PRESCRIPTION DRUGS: New Law Will Ease Costs for Some Seniors
A new California law, which takes effect next Tuesday, will help defray the drug expenses of seniors who pay out-of-pocket for some or all prescriptions, the Santa Rosa Press-Democrat reports. The new law requires pharmacies to sell prescription drugs to Medicare recipients who lack supplemental drug coverage for the same amount Medi-Cal reimburses the pharmacies. Under this plan, state officials vow seniors will save as much as 40% on individual drugs. State pharmacists predict the average senior's pharmacy bill will drop by no more than 10%. The law's lead sponsor, state Sen.

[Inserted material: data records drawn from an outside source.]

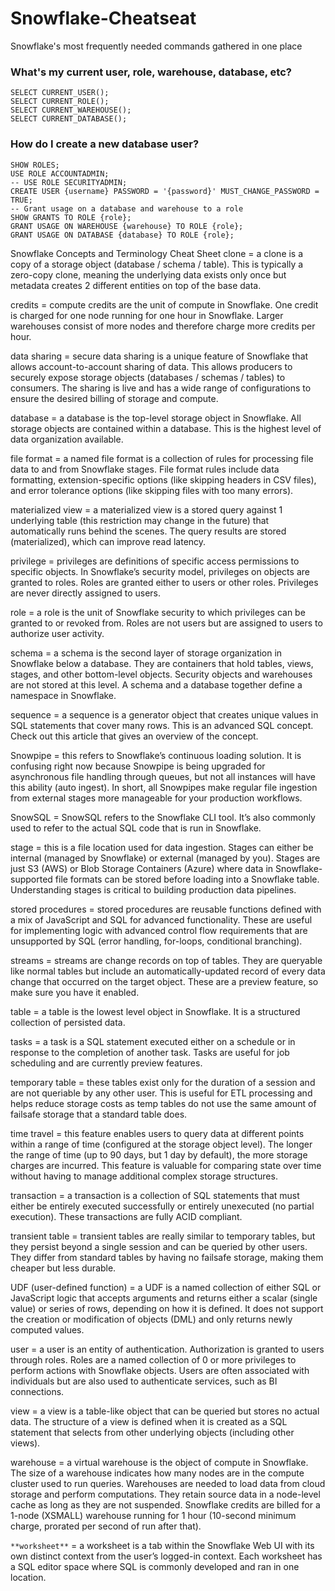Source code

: # Snowflake-Cheatseat
Snowflake's most frequently needed commands gathered in one place

### What's my current user, role, warehouse, database, etc?
```
SELECT CURRENT_USER();
SELECT CURRENT_ROLE();
SELECT CURRENT_WAREHOUSE();
SELECT CURRENT_DATABASE();
```
### How do I create a new database user?
```
SHOW ROLES;
USE ROLE ACCOUNTADMIN;
-- USE ROLE SECURITYADMIN;
CREATE USER {username} PASSWORD = '{password}' MUST_CHANGE_PASSWORD = TRUE;
-- Grant usage on a database and warehouse to a role
SHOW GRANTS TO ROLE {role};
GRANT USAGE ON WAREHOUSE {warehouse} TO ROLE {role};
GRANT USAGE ON DATABASE {database} TO ROLE {role};
```








Snowflake Concepts and Terminology Cheat Sheet
clone = a clone is a copy of a storage object (database / schema / table). This is typically a zero-copy clone, meaning the underlying data exists only once but metadata creates 2 different entities on top of the base data.

credits = compute credits are the unit of compute in Snowflake. One credit is charged for one node running for one hour in Snowflake. Larger warehouses consist of more nodes and therefore charge more credits per hour.

data sharing = secure data sharing is a unique feature of Snowflake that allows account-to-account sharing of data. This allows producers to securely expose storage objects (databases / schemas / tables) to consumers. The sharing is live and has a wide range of configurations to ensure the desired billing of storage and compute.

database = a database is the top-level storage object in Snowflake. All storage objects are contained within a database. This is the highest level of data organization available.

file format = a named file format is a collection of rules for processing file data to and from Snowflake stages. File format rules include data formatting, extension-specific options (like skipping headers in CSV files), and error tolerance options (like skipping files with too many errors).

materialized view = a materialized view is a stored query against 1 underlying table (this restriction may change in the future) that automatically runs behind the scenes. The query results are stored (materialized), which can improve read latency.

privilege = privileges are definitions of specific access permissions to specific objects. In Snowflake’s security model, privileges on objects are granted to roles. Roles are granted either to users or other roles. Privileges are never directly assigned to users.

role = a role is the unit of Snowflake security to which privileges can be granted to or revoked from. Roles are not users but are assigned to users to authorize user activity.

schema = a schema is the second layer of storage organization in Snowflake below a database. They are containers that hold tables, views, stages, and other bottom-level objects. Security objects and warehouses are not stored at this level. A schema and a database together define a namespace in Snowflake.

sequence = a sequence is a generator object that creates unique values in SQL statements that cover many rows. This is an advanced SQL concept. Check out this article that gives an overview of the concept.

Snowpipe = this refers to Snowflake’s continuous loading solution. It is confusing right now because Snowpipe is being upgraded for asynchronous file handling through queues, but not all instances will have this ability (auto ingest). In short, all Snowpipes make regular file ingestion from external stages more manageable for your production workflows.

SnowSQL = SnowSQL refers to the Snowflake CLI tool. It’s also commonly used to refer to the actual SQL code that is run in Snowflake.

stage = this is a file location used for data ingestion. Stages can either be internal (managed by Snowflake) or external (managed by you). Stages are just S3 (AWS) or Blob Storage Containers (Azure) where data in Snowflake-supported file formats can be stored before loading into a Snowflake table. Understanding stages is critical to building production data pipelines.

stored procedures = stored procedures are reusable functions defined with a mix of JavaScript and SQL for advanced functionality. These are useful for implementing logic with advanced control flow requirements that are unsupported by SQL (error handling, for-loops, conditional branching).

streams = streams are change records on top of tables. They are queryable like normal tables but include an automatically-updated record of every data change that occurred on the target object. These are a preview feature, so make sure you have it enabled.

table = a table is the lowest level object in Snowflake. It is a structured collection of persisted data.

tasks = a task is a SQL statement executed either on a schedule or in response to the completion of another task. Tasks are useful for job scheduling and are currently preview features.

temporary table = these tables exist only for the duration of a session and are not queriable by any other user. This is useful for ETL processing and helps reduce storage costs as temp tables do not use the same amount of failsafe storage that a standard table does.

time travel = this feature enables users to query data at different points within a range of time (configured at the storage object level). The longer the range of time (up to 90 days, but 1 day by default), the more storage charges are incurred. This feature is valuable for comparing state over time without having to manage additional complex storage structures.

transaction = a transaction is a collection of SQL statements that must either be entirely executed successfully or entirely unexecuted (no partial execution). These transactions are fully ACID compliant.

transient table = transient tables are really similar to temporary tables, but they persist beyond a single session and can be queried by other users. They differ from standard tables by having no failsafe storage, making them cheaper but less durable.

UDF (user-defined function) = a UDF is a named collection of either SQL or JavaScript logic that accepts arguments and returns either a scalar (single value) or series of rows, depending on how it is defined. It does not support the creation or modification of objects (DML) and only returns newly computed values.

user = a user is an entity of authentication. Authorization is granted to users through roles. Roles are a named collection of 0 or more privileges to perform actions with Snowflake objects. Users are often associated with individuals but are also used to authenticate services, such as BI connections.

view = a view is a table-like object that can be queried but stores no actual data. The structure of a view is defined when it is created as a SQL statement that selects from other underlying objects (including other views).

warehouse = a virtual warehouse is the object of compute in Snowflake. The size of a warehouse indicates how many nodes are in the compute cluster used to run queries. Warehouses are needed to load data from cloud storage and perform computations. They retain source data in a node-level cache as long as they are not suspended. Snowflake credits are billed for a 1-node (XSMALL) warehouse running for 1 hour (10-second minimum charge, prorated per second of run after that).

`**worksheet**` = a worksheet is a tab within the Snowflake Web UI with its own distinct context from the user’s logged-in context. Each worksheet has a SQL editor space where SQL is commonly developed and ran in one location.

Jackie Speier (D-San Francisco), said that California's higher drug costs exacerbate prescription coverage problems for seniors on fixed incomes -- a problem that "borders on immoral." Speier said the new measure could save low-income seniors roughly $156 million a year, equivalent to pushing a $351-per-month prescription bill down to $223 per month (Smith, 1/25).
HMOs Try Tiered Strategy
As Californians struggle with the high price of prescription drugs, managed care organizations increasingly are adopting experimental tiered co-payment plans to help control costs, the Sacramento Business Journal reports. Consequently, many HMO members are being charged two or three different levels of co-payments, depending on whether a prescription calls for a generic drug, a formulary-approved name-brand drug or a name- brand drug excluded from the HMO's formulary. Because the idea is new, HMO regulators with the state Department of Corporations are monitoring and evaluating the tiered plans on a case-by-case basis, department spokesperson Julie Stewart said. The state will not allow HMOs to charge a percentage of drug costs, citing patient confusion with such a system. Stewart added, "People need to know exactly what they have to pay." Walter Zelman, executive director of the California Association of Health Plans, defended tiered systems, saying, "Everybody is trying to wrestle with the explosion in pharmaceutical costs" (Roberston, 1/24).